Risø report on the project:
Jakob Mann, Søren Ott, and Jacob Sparre Andersen: Experimental Study of Relative, Turbulent Diffusion. Risø National Laboratory, August 1999, ISBN 87-550-2603-6, 75 p.
I visited École Normale Supérieure in Paris from September 1999 to March 2000, to learn about the measurement techniques used in gas flow experiments, and to study passive scalars in turbulence.
My master's thesis presents two experimental studies of relative diffusion. I show how my measurements fit to Kolmogorov's theory for fully developed turbulence and a later theory of weak turbulence. I present analyses using both the "classic" view, where you look at the spreading of a cluster of particles which initially are very close together, and the Kolmogorov view, where you look at a random collection of particles in the velocity field.

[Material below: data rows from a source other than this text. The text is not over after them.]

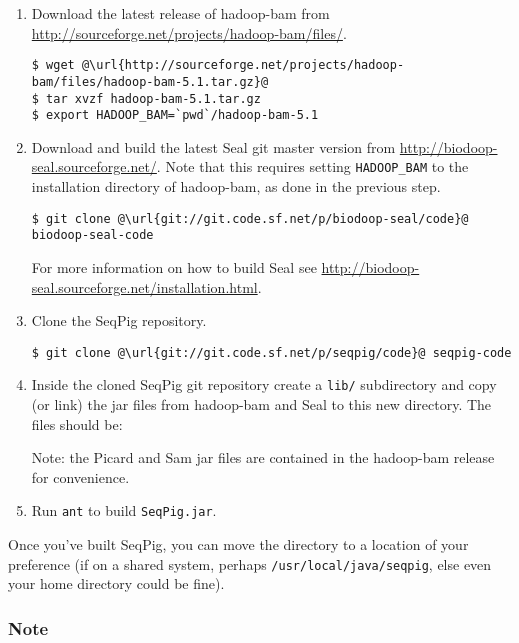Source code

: \begin{enumerate}
\item Download the latest release of hadoop-bam from \url{http://sourceforge.net/projects/hadoop-bam/files/}.
\begin{lstlisting} 
$ wget @\url{http://sourceforge.net/projects/hadoop-bam/files/hadoop-bam-5.1.tar.gz}@
$ tar xvzf hadoop-bam-5.1.tar.gz
$ export HADOOP_BAM=`pwd`/hadoop-bam-5.1
\end{lstlisting}
\item Download and build the latest Seal git master version from
 \url{http://biodoop-seal.sourceforge.net/}. Note that this requires setting
 {\tt HADOOP\_BAM} to the installation directory of hadoop-bam, as done in the previous step.
\begin{lstlisting} 
$ git clone @\url{git://git.code.sf.net/p/biodoop-seal/code}@ biodoop-seal-code
\end{lstlisting}
For more information on how to build Seal see \url{http://biodoop-seal.sourceforge.net/installation.html}.
\item Clone the SeqPig repository.
\begin{lstlisting} 
$ git clone @\url{git://git.code.sf.net/p/seqpig/code}@ seqpig-code
\end{lstlisting}
\item Inside the cloned SeqPig git repository create a
{\tt lib/} subdirectory and copy (or link) the jar files
from hadoop-bam and Seal to this new directory.  The files should be:
%
Note: the Picard and Sam jar files are contained in the hadoop-bam release
for convenience.
\item Run {\tt ant} to build {\tt SeqPig.jar}.
\end{enumerate}

Once you've built SeqPig, you can move the directory to a location of your
preference (if on a shared system, perhaps {\tt /usr/local/java/seqpig}, else
even your home directory could be fine).

\subsubsection{Note}
\label{sect:piggybank_note}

I have presented a general method for optimising algorithms to make the most use of multiprocessor computers. The key point in the method is to map the data-flow in the algorithm to a directed non-cyclic graph, where the nodes correspond to operations on data, and connections correspond to the flow of data from one operation to the next. I then use simulated annealing to distribute the nodes on the various processors, such that the execution time is minimised.
The function that estimates the execution time of a distribution of nodes will of cause have to be tailored to the target architecture, but the rest of the process is the same for any system.
I have made some simulations of the evolution of forest fires based on a three-state model with nearest-neighbour-interactions. The model has two control parameters, and I have looked at the final state of the model depending on the values of these control parameters.